(Exercise instructions): Report the number of lines in the data where the word "Para" appears, and add no other text.

BEGIN

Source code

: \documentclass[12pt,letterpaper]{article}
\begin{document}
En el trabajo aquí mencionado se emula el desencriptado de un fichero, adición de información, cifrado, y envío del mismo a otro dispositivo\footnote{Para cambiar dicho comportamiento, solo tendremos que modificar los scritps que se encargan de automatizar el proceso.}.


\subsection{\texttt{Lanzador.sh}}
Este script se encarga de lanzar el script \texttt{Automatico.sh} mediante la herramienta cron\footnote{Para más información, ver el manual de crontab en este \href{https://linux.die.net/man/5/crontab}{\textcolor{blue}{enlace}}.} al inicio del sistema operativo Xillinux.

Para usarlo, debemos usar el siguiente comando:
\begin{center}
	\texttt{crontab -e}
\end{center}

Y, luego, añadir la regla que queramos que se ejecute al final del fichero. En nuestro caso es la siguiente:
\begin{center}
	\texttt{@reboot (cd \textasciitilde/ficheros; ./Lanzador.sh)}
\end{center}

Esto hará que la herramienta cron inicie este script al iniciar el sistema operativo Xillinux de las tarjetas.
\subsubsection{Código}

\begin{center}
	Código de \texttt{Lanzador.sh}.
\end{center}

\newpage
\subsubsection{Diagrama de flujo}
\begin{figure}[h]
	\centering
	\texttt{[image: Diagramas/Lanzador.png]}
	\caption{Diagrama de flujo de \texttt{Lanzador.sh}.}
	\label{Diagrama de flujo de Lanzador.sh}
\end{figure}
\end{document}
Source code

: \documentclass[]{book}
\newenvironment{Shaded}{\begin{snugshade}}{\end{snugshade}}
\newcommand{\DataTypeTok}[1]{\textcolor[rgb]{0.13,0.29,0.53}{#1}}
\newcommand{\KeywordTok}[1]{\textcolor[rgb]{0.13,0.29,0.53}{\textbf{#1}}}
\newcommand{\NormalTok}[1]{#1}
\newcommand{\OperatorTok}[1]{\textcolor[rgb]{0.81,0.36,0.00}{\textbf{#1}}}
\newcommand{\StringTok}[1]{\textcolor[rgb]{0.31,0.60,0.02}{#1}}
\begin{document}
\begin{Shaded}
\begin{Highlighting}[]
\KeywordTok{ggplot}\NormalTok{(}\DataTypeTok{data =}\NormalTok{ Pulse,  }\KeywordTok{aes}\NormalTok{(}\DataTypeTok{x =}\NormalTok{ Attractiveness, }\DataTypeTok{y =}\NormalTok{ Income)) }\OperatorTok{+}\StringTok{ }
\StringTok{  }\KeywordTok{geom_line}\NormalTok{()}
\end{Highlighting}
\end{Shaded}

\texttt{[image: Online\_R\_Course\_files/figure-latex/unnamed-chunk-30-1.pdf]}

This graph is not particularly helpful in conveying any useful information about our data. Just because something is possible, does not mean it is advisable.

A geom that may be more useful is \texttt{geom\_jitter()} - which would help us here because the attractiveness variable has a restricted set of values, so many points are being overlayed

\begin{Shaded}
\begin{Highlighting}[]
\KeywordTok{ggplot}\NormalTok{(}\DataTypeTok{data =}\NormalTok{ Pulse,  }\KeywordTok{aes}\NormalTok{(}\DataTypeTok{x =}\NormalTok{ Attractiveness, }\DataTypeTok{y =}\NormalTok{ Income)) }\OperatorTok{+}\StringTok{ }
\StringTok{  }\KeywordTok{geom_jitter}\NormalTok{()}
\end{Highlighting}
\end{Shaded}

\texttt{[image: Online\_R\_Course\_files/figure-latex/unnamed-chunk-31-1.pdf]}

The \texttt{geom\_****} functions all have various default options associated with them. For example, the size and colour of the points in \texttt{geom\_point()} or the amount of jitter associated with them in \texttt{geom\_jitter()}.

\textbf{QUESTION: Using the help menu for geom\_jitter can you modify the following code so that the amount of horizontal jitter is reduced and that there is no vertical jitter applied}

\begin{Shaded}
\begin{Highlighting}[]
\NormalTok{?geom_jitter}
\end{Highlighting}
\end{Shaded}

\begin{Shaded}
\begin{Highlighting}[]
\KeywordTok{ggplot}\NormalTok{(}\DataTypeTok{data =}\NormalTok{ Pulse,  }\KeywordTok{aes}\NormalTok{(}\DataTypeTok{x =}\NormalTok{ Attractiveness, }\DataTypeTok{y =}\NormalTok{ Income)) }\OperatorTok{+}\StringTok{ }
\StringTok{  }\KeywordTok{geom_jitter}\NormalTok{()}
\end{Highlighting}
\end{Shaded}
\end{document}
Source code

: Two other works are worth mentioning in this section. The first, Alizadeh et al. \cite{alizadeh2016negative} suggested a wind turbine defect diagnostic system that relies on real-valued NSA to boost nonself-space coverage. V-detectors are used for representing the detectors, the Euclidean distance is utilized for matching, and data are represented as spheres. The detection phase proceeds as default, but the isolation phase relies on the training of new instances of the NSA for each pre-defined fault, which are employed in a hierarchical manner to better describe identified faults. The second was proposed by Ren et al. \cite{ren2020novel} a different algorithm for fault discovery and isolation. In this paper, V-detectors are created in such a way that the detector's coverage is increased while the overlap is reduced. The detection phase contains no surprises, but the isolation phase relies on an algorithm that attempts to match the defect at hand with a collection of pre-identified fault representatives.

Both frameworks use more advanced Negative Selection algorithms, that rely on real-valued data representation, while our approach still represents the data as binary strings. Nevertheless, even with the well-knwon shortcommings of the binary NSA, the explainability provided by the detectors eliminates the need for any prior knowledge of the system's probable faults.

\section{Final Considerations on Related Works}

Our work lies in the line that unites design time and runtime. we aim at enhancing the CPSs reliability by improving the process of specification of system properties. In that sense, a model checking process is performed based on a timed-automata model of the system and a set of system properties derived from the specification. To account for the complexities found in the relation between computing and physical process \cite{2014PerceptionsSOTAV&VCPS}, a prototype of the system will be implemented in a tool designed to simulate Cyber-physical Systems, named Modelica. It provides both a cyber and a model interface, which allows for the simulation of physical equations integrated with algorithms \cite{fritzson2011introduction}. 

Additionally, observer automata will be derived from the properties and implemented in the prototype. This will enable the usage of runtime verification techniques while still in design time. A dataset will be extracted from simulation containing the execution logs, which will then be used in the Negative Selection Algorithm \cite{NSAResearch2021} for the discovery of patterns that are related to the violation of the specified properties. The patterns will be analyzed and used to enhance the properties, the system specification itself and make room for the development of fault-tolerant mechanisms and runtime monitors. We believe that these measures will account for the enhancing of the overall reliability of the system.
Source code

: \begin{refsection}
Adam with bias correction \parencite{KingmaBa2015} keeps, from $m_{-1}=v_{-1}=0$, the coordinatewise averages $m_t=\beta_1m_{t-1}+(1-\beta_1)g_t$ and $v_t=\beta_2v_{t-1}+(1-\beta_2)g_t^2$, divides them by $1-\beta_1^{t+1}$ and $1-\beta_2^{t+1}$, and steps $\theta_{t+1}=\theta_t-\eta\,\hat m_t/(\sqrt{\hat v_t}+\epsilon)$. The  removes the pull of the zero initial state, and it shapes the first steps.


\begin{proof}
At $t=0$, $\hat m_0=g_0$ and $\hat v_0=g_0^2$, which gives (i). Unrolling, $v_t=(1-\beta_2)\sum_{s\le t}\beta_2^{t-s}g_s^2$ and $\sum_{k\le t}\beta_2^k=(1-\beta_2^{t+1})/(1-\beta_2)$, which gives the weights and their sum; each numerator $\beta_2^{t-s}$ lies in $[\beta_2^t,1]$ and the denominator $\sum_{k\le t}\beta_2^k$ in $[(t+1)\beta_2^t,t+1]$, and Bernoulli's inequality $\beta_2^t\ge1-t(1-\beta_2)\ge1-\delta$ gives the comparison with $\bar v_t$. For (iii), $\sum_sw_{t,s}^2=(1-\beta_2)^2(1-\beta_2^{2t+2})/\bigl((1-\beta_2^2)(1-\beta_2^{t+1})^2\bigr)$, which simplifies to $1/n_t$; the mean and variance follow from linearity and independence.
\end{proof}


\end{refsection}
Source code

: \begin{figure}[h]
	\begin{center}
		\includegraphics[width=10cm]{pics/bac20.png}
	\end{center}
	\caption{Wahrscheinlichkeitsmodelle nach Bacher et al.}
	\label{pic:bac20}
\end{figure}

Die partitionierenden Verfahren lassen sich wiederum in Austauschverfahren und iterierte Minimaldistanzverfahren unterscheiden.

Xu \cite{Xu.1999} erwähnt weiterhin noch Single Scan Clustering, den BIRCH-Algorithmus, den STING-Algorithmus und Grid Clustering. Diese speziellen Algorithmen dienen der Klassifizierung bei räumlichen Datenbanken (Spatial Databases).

END
BEGIN

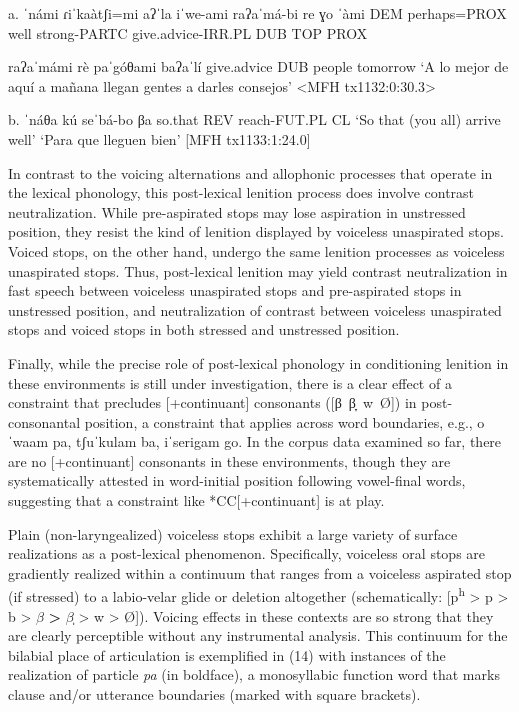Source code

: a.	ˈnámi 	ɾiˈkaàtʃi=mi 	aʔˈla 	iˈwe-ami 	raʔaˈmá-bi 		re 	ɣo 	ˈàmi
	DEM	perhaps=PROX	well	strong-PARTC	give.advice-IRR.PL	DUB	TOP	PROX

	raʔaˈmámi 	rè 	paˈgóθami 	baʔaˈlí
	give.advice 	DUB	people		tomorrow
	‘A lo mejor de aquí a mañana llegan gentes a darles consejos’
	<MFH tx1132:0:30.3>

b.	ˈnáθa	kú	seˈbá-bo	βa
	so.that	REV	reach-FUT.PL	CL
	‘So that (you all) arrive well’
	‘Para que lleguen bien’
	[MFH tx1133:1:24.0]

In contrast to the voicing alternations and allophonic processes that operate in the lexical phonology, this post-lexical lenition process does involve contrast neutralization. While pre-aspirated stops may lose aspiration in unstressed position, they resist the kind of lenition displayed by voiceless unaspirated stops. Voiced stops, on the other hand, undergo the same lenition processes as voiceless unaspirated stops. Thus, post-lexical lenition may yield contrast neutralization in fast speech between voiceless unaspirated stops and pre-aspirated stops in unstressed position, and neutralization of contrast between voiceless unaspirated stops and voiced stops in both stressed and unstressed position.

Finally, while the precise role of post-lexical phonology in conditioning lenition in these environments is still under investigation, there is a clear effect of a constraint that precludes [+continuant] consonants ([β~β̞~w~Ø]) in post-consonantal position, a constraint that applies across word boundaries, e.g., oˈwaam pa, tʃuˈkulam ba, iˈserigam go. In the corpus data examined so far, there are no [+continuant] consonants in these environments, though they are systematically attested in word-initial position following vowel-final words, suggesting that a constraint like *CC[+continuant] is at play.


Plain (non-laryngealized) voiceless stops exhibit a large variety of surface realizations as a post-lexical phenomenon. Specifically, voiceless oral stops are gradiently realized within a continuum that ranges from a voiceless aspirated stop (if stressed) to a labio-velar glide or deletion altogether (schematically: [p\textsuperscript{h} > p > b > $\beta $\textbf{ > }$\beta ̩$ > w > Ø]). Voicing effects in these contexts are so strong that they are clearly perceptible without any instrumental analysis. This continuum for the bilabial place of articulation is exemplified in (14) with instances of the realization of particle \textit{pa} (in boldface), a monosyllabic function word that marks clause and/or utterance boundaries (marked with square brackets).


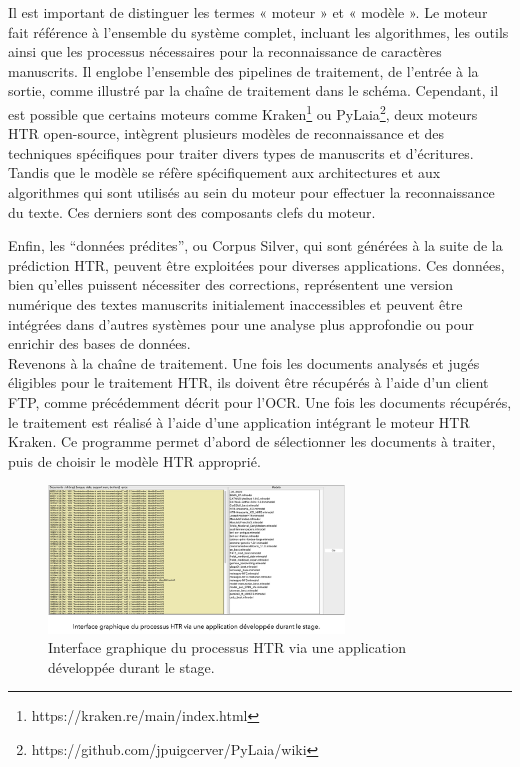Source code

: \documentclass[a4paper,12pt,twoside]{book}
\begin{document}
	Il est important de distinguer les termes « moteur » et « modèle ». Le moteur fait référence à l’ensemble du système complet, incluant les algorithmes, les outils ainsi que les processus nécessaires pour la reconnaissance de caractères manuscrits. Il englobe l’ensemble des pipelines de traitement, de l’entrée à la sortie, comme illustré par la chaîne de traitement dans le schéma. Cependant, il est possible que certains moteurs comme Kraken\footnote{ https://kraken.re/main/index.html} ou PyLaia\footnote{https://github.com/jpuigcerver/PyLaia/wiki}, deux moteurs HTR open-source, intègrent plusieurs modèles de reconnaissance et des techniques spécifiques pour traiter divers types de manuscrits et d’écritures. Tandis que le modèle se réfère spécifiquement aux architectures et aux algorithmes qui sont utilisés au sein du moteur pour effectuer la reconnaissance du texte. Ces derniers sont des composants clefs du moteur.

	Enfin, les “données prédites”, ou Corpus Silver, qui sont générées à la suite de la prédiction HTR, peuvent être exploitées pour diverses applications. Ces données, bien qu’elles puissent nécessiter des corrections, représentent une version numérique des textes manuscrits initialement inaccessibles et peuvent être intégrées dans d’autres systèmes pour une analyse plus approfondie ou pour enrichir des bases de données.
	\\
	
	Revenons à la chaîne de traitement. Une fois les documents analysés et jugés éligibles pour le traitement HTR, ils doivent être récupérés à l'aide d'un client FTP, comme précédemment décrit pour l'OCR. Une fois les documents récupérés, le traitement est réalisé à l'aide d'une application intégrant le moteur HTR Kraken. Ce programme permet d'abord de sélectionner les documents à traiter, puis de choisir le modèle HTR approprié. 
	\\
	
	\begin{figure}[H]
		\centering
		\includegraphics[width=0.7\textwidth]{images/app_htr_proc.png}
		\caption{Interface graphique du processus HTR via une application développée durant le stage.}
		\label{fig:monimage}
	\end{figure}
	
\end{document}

END

(Task response): 4